Epoch: 1/2... Step: 1000... Loss: 0.173967... Val Loss: 0.176171
Validation loss decreased (inf --> 0.176171).  Saving model ...
Epoch: 2/2... Step: 2000... Loss: 0.156618... Val Loss: 0.187651


In [None]:
#Loading the best model
model.load_state_dict(torch.load('./state_dict.pt'))

<All keys matched successfully>

In [None]:
test_losses = []
num_correct = 0
h = model.init_hidden(batch_size)

model.eval()
for inputs, labels in test_loader:
    h = tuple([each.data for each in h])
    inputs, labels = inputs.to(device), labels.to(device)
    output, h = model(inputs, h)
    test_loss = criterion(output.squeeze(), labels.float())
    test_losses.append(test_loss.item())
    pred = torch.round(output.squeeze()) #rounds the output to 0/1
    correct_tensor = pred.eq(labels.float().view_as(pred))
    correct = np.squeeze(correct_tensor.cpu().numpy())
    num_correct += np.sum(correct)
        
print("Test loss: {:.3f}".format(np.mean(test_losses)))
test_acc = num_correct/len(test_loader.dataset)
print("Test accuracy: {:.3f}%".format(test_acc*100))

Test loss: 0.175
Test accuracy: 93.392%


## Análise final
Como resultado final tivemos uma acurácia de **93.392%** durante a fase de testes.

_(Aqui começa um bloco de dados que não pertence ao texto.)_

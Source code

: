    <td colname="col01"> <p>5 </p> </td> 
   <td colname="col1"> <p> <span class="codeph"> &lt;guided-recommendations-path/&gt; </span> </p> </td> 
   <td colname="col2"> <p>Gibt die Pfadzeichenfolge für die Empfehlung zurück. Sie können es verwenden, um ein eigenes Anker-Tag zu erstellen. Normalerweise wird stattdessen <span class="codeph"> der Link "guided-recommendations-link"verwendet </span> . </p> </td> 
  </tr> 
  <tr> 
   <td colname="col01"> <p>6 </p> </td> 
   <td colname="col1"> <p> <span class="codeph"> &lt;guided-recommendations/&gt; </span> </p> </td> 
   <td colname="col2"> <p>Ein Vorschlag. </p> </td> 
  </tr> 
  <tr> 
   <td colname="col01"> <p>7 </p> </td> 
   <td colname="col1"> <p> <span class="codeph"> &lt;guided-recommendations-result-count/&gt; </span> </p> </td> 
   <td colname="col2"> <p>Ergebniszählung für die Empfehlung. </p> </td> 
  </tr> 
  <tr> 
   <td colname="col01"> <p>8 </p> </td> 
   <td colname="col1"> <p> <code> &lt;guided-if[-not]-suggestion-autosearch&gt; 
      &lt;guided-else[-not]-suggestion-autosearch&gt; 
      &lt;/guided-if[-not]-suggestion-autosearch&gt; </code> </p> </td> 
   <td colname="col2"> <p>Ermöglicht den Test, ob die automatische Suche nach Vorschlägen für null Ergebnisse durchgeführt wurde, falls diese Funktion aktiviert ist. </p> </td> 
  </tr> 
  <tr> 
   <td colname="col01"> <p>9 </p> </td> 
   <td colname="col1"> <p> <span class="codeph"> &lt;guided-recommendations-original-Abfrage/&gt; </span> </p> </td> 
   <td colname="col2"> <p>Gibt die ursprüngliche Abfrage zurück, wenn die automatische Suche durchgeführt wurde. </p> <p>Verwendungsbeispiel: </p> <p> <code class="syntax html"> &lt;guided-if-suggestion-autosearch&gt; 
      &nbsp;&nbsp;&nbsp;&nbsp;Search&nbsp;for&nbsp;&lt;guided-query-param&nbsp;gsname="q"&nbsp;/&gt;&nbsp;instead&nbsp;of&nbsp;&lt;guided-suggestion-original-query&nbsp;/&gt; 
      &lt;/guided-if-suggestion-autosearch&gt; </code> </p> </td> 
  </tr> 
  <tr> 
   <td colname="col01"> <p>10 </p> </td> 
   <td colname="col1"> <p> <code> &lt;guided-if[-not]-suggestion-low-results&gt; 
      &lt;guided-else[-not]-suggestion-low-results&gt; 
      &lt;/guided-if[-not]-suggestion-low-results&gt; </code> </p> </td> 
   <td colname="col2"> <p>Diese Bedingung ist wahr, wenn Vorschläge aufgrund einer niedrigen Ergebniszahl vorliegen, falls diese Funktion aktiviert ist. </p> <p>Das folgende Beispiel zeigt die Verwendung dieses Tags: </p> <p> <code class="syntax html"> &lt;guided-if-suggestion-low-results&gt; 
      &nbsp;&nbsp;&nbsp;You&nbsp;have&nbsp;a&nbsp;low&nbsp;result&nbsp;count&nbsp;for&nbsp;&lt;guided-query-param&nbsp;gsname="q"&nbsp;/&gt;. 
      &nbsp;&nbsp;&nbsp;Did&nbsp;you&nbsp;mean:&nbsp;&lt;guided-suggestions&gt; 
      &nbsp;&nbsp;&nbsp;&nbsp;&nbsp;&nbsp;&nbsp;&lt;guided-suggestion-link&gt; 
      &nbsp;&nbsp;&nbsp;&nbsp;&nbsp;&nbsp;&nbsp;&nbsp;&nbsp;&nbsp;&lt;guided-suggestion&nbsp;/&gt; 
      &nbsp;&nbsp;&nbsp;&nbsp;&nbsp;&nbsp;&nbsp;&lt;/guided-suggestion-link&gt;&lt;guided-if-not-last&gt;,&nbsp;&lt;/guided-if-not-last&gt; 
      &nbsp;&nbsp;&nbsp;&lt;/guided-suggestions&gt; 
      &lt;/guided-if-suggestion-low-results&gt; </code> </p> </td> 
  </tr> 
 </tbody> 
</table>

Tal resultado demonstra o poder de um modelo `LSTM` na resolução de problemas sequencias, onde temos a necessidade de armazenar muitos estados anteriores para a geração do resultado final.

Note que essa acurácia foi alcançada sem utilizar toda a base de dados para treinamento e fazendo uso de camadas simples sem ajustes de hiperparâmetros.